During Disney’s slump in the early 2000s, the famed animation studio tried its hand at some unfamiliar territory to try and win back audiences from competing animation studios and their CG films. Disney’s tradition of colorful musicals all but disappeared, and they started producing some more action-oriented features during this time. 2002’s Treasure Planet is one such feature. Although Treasure Planet became a bomb at the box office, it features enough creativity and character to lift it above some of Disney’s other films of the time.
Treasure Planet is a retelling of the classic story Treasure Island, but reconfigured into a science fiction setting. A young man named Jim Hawkins (Joseph Gordon-Levitt) grew up hearing the stories of the notorious pirate Captain Flint, and the insurmountable wealth he kept in a mysterious world called Treasure Planet. One day, a dying space sailor gives Jim a chest containing a strange orb, warning Jim that a gang of pirates lead by a cyborg are after the item.
Jim soon learns that the orb is indeed a map that points the way to the fabled Treasure Planet, and he, along with his dog-like friend Delbert (David Hyde Pierce) recruit a crew for the expedition. The crew consists of Captain Amelia (Emma Thompson) and her trusted First Mate, Mr. Arrow, as well as a band of more unsavory figures, including the ship’s cook, Long John Silver (Brian Murray). It’s no secret to anyone who knows the story of Treasure Island that Silver is the one-legged man (or cyborg, in this case) who plans a mutiny and steal the map.
Treasure Planet does a decent job at retelling the story, with the relationship between Hawkins and Silver being a strong point. Under his rouse as a kindly cook, Silver and Hawkins form a kind of father-son relationship, and both gain a mutual respect for one another, even after Silver reveals his initial intentions. The fluctuating friendship and rivalry between the two is well reflected in Treasure Planet.

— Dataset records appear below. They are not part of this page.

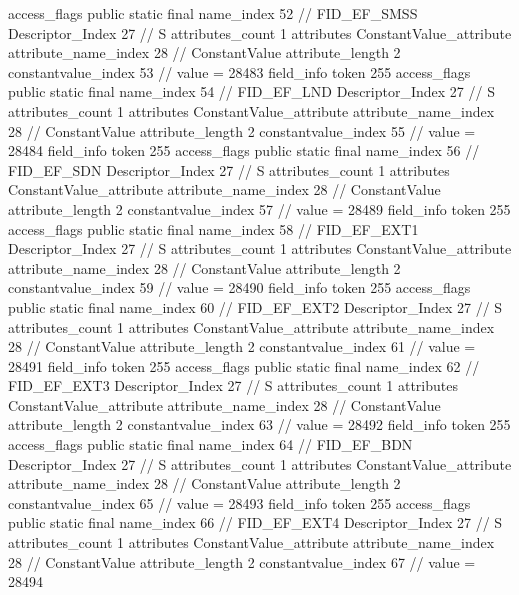 {{{{{				access_flags	public static final
				name_index	52		// FID_EF_SMSS
				Descriptor_Index	27		// S
				attributes_count	1
				attributes {
				ConstantValue_attribute {
					attribute_name_index	28		// ConstantValue
					attribute_length	2
					constantvalue_index	53		// value = 28483
				}
				}
			}
			field_info {
				token	255
				access_flags	public static final
				name_index	54		// FID_EF_LND
				Descriptor_Index	27		// S
				attributes_count	1
				attributes {
				ConstantValue_attribute {
					attribute_name_index	28		// ConstantValue
					attribute_length	2
					constantvalue_index	55		// value = 28484
				}
				}
			}
			field_info {
				token	255
				access_flags	public static final
				name_index	56		// FID_EF_SDN
				Descriptor_Index	27		// S
				attributes_count	1
				attributes {
				ConstantValue_attribute {
					attribute_name_index	28		// ConstantValue
					attribute_length	2
					constantvalue_index	57		// value = 28489
				}
				}
			}
			field_info {
				token	255
				access_flags	public static final
				name_index	58		// FID_EF_EXT1
				Descriptor_Index	27		// S
				attributes_count	1
				attributes {
				ConstantValue_attribute {
					attribute_name_index	28		// ConstantValue
					attribute_length	2
					constantvalue_index	59		// value = 28490
				}
				}
			}
			field_info {
				token	255
				access_flags	public static final
				name_index	60		// FID_EF_EXT2
				Descriptor_Index	27		// S
				attributes_count	1
				attributes {
				ConstantValue_attribute {
					attribute_name_index	28		// ConstantValue
					attribute_length	2
					constantvalue_index	61		// value = 28491
				}
				}
			}
			field_info {
				token	255
				access_flags	public static final
				name_index	62		// FID_EF_EXT3
				Descriptor_Index	27		// S
				attributes_count	1
				attributes {
				ConstantValue_attribute {
					attribute_name_index	28		// ConstantValue
					attribute_length	2
					constantvalue_index	63		// value = 28492
				}
				}
			}
			field_info {
				token	255
				access_flags	public static final
				name_index	64		// FID_EF_BDN
				Descriptor_Index	27		// S
				attributes_count	1
				attributes {
				ConstantValue_attribute {
					attribute_name_index	28		// ConstantValue
					attribute_length	2
					constantvalue_index	65		// value = 28493
				}
				}
			}
			field_info {
				token	255
				access_flags	public static final
				name_index	66		// FID_EF_EXT4
				Descriptor_Index	27		// S
				attributes_count	1
				attributes {
				ConstantValue_attribute {
					attribute_name_index	28		// ConstantValue
					attribute_length	2
					constantvalue_index	67		// value = 28494
}}}}}}}
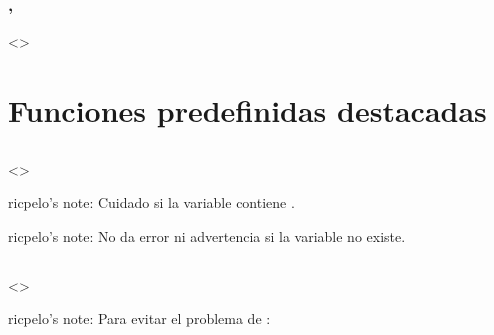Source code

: \documentclass[a4paper,12pt,spanish]{sphinxmanual}
\begin{document}
\subsubsection{, }
\label{\detokenize{php:include-once-require-once}}
\textless{}\textgreater{}


\section{Funciones predefinidas destacadas}
\label{\detokenize{php:funciones-predefinidas-destacadas}}

\subsection{}
\label{\detokenize{php:isset}}
\textless{}\textgreater{}

\begin{DUlineblock}{0em}
\item[] ricpelo’s note: Cuidado si la variable contiene .
\item[] ricpelo’s note: No da error ni advertencia si la variable no existe.
\end{DUlineblock}


\subsection{}
\label{\detokenize{php:empty}}
\textless{}\textgreater{}

ricpelo’s note: Para evitar el problema de :

%
\begin{sphinxVerbatim}[commandchars=\\\{\}]
  
       
\end{sphinxVerbatim}
\end{document}
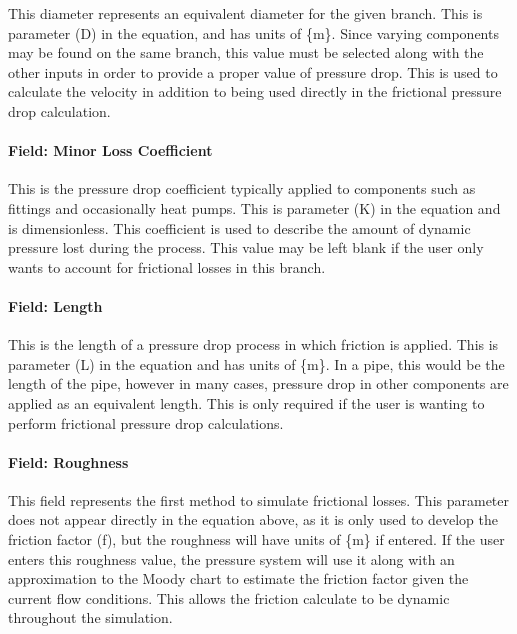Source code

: This diameter represents an equivalent diameter for the given branch. This is parameter (D) in the equation, and has units of \{m\}. Since varying components may be found on the same branch, this value must be selected along with the other inputs in order to provide a proper value of pressure drop. This is used to calculate the velocity in addition to being used directly in the frictional pressure drop calculation.

\paragraph{Field: Minor Loss Coefficient}\label{field-minor-loss-coefficient}

This is the pressure drop coefficient typically applied to components such as fittings and occasionally heat pumps. This is parameter (K) in the equation and is dimensionless. This coefficient is used to describe the amount of dynamic pressure lost during the process. This value may be left blank if the user only wants to account for frictional losses in this branch.

\paragraph{Field: Length}\label{field-length}

This is the length of a pressure drop process in which friction is applied. This is parameter (L) in the equation and has units of \{m\}. In a pipe, this would be the length of the pipe, however in many cases, pressure drop in other components are applied as an equivalent length. This is only required if the user is wanting to perform frictional pressure drop calculations.

\paragraph{Field: Roughness}\label{field-roughness}

This field represents the first method to simulate frictional losses. This parameter does not appear directly in the equation above, as it is only used to develop the friction factor (f), but the roughness will have units of \{m\} if entered. If the user enters this roughness value, the pressure system will use it along with an approximation to the Moody chart to estimate the friction factor given the current flow conditions. This allows the friction calculate to be dynamic throughout the simulation.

The film is well animated for the most part, with fluid, energetic visuals and fun character designs (particularly with the alien creatures). There are some moments where the hand-drawn characters and CG backgrounds clash a bit too much, but overall the film is pleasant to look at.
Treasure Planet also includes some top notch action scenes, with the finale being especially exciting. The film takes advantage of its animation and setting to provide a series of fun action sequences. It may have benefitted the movie to have a couple more breathes in between these action scenes for additional character development, but I’d be lying if I said it wasn’t fun.
I suppose it’s necessary to address the elephant in the room: the sci-fi setting.
As previously stated, placing Treasure Island in the depths of outer space is an interesting concept that makes for some good action, but is it also a bit gimmicky? It can be a bit distracting in the film’s earlier moments, and even once you get used to it, you may still wonder if a more direct adaptation would have worked better. It’s a nice twist in some ways, but it can be off-putting in others.
Treasure Planet holds up better than similar Disney movies of the time, such as Atlantis: The Lost Empire, since the movie’s core relationship keeps the story afloat and the action scenes are well done. But its whole schtick can come across as something of a gimmick, the animation techniques don’t always mesh, and the story could dedicate a little more time to the characters. It’s a more solid entry in the Disney canon than its contemporaries were, and better than its box office performance suggests, but it ultimately didn’t have the extra oomph Disney needed to get back into the game.